TASK REQUIREMENTS: Among the entries below, how many lines hold "influenser"? Reply with the number only.

THE DATA:

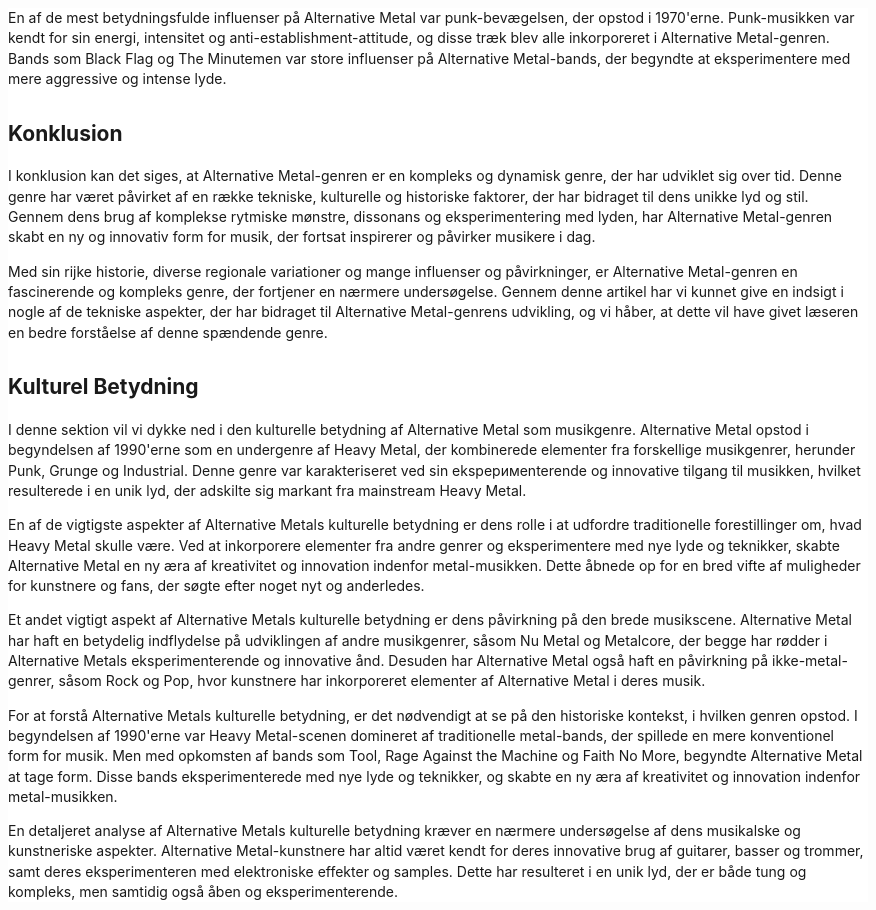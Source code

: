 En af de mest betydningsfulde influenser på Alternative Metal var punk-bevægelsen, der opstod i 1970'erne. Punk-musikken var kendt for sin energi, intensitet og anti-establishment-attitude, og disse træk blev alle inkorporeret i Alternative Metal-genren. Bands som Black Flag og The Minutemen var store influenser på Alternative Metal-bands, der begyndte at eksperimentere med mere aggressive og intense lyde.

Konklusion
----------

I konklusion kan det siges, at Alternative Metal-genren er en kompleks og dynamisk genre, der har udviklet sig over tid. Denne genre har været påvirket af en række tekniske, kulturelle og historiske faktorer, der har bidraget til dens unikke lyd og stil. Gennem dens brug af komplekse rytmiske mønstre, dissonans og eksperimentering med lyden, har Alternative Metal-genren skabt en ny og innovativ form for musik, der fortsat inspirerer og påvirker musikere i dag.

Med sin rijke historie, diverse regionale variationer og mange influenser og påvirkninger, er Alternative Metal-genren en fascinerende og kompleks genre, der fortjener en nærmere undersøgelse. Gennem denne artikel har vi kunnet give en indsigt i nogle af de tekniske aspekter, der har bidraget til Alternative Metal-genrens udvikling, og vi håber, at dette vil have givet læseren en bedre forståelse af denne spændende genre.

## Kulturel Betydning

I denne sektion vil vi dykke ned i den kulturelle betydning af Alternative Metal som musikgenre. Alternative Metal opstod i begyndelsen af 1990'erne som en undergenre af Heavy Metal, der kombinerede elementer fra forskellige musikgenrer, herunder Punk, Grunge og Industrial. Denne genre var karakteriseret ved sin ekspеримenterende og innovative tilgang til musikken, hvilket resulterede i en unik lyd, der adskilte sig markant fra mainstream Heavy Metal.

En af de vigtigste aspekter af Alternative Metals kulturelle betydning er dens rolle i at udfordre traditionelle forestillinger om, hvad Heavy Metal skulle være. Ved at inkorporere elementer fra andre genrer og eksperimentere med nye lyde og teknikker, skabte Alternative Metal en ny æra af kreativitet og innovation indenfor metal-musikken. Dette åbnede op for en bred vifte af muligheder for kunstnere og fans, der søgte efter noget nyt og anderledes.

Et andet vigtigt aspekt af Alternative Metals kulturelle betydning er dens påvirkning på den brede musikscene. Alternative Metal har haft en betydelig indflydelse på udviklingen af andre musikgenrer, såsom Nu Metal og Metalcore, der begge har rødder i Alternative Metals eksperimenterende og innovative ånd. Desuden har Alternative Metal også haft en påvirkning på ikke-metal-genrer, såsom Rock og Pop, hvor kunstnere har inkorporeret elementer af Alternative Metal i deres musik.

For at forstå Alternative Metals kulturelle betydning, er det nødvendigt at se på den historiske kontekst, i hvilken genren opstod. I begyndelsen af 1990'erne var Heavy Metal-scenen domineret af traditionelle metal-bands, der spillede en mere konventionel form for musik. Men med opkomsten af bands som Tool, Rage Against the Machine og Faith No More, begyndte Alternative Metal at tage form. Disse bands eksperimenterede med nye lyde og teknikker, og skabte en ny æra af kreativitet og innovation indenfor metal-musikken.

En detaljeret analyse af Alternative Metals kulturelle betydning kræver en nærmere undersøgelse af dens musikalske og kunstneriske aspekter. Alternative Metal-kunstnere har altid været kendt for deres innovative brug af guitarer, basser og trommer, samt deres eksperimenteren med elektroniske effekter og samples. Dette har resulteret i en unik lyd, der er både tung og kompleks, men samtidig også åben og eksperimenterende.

RESULT BELOW: 2